Work request – In the records, find each line where "aqui" occurs, and copy it.

Exercise input –
________________________________________

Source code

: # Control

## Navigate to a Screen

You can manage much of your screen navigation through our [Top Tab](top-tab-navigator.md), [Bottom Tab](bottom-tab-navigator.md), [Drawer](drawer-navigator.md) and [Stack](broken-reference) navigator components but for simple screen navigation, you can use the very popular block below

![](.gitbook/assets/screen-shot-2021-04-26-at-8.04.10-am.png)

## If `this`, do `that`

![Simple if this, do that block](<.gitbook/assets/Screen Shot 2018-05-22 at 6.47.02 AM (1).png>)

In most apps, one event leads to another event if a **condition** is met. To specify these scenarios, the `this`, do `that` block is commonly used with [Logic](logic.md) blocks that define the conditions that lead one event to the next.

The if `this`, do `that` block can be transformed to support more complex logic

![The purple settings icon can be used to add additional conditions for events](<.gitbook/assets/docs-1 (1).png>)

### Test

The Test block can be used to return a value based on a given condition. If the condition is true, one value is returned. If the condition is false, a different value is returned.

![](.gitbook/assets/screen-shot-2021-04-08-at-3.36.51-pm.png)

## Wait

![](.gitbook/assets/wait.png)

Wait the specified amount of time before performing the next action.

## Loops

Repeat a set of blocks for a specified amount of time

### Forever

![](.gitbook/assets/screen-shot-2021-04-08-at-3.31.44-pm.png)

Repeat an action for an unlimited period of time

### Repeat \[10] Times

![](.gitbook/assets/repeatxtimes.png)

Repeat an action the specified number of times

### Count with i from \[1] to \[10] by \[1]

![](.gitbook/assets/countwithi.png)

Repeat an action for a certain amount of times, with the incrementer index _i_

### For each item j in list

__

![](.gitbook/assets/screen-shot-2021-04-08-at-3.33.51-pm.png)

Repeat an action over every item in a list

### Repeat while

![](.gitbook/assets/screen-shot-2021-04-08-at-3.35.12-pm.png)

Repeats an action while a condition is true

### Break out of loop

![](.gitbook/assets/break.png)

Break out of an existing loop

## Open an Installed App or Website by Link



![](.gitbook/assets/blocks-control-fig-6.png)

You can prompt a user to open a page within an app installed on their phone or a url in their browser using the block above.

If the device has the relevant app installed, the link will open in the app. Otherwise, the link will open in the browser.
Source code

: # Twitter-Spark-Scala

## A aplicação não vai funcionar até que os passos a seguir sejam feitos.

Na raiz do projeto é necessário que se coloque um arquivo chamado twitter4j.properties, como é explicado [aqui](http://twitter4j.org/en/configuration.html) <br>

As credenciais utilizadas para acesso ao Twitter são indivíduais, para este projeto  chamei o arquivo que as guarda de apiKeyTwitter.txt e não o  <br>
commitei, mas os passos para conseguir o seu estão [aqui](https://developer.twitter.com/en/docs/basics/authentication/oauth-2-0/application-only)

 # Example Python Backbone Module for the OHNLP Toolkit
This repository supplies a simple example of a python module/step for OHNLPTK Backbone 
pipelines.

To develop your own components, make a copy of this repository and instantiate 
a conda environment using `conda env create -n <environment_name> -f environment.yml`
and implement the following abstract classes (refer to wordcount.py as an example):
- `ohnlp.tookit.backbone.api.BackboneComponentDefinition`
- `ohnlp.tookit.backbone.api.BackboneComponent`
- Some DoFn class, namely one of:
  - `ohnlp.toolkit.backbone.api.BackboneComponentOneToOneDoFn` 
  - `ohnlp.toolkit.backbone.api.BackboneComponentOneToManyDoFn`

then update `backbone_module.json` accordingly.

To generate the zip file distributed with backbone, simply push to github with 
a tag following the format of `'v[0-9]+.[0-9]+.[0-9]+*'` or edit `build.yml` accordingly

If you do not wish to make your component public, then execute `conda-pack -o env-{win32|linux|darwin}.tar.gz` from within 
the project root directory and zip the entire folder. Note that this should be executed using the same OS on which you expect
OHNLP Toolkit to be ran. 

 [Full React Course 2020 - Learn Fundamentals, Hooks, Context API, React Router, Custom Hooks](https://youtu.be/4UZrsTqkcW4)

________________________________________

Output below –
Na raiz do projeto é necessário que se coloque um arquivo chamado twitter4j.properties, como é explicado [aqui](http://twitter4j.org/en/configuration.html) <br>
commitei, mas os passos para conseguir o seu estão [aqui](https://developer.twitter.com/en/docs/basics/authentication/oauth-2-0/application-only)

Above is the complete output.